▶ [Problem to solve]: Copy each line of the data below with the word "style".

[Items listed in a dataset]
☆ ☆ ☆ ☆ ☆
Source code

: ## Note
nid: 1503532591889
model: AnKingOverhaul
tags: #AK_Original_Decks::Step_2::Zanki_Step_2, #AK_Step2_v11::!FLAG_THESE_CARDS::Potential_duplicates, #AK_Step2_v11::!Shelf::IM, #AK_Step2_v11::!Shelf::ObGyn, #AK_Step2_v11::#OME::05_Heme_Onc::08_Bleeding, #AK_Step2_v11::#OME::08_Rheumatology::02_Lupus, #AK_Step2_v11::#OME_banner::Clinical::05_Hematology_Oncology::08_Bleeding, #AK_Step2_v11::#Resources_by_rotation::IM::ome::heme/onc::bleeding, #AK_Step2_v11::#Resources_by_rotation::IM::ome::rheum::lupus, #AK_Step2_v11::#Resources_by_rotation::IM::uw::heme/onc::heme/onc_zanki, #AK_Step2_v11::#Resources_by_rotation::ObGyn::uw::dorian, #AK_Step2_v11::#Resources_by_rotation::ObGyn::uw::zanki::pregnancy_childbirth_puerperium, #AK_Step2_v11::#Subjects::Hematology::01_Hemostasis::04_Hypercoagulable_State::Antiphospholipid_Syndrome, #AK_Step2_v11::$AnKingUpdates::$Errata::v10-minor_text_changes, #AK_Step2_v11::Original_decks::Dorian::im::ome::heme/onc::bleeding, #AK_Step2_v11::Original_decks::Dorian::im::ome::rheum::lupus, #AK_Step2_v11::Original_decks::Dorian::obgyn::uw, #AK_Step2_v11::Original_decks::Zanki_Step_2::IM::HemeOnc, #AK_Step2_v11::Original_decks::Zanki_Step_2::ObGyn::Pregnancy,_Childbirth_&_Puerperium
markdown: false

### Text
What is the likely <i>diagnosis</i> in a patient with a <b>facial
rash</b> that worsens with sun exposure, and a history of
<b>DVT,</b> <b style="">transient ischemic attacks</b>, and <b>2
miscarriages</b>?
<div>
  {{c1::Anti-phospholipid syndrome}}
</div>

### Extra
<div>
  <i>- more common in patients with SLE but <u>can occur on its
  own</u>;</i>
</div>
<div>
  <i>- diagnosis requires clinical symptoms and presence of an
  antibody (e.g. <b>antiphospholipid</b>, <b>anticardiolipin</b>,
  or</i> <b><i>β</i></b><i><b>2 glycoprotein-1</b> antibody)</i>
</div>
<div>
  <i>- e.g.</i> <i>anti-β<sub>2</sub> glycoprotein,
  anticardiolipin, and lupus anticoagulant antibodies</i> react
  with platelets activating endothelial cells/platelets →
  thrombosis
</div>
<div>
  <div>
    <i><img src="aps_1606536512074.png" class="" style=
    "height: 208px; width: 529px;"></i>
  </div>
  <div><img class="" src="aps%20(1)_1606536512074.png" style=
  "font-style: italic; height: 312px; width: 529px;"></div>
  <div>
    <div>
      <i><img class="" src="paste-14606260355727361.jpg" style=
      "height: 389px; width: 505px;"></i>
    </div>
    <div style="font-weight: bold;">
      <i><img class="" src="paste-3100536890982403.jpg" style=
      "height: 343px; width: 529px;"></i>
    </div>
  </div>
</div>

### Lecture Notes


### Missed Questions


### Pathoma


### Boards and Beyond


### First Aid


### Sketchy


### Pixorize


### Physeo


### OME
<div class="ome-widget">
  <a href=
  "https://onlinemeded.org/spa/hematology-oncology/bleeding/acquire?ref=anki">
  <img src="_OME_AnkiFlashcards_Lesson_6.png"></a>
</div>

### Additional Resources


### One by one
☆ ☆ ☆ ☆ ☆
▶ [Solution below]:
<b>DVT,</b> <b style="">transient ischemic attacks</b>, and <b>2
    <i><img src="aps_1606536512074.png" class="" style=
  <div><img class="" src="aps%20(1)_1606536512074.png" style=
  "font-style: italic; height: 312px; width: 529px;"></div>
      <i><img class="" src="paste-14606260355727361.jpg" style=
    <div style="font-weight: bold;">
      <i><img class="" src="paste-3100536890982403.jpg" style=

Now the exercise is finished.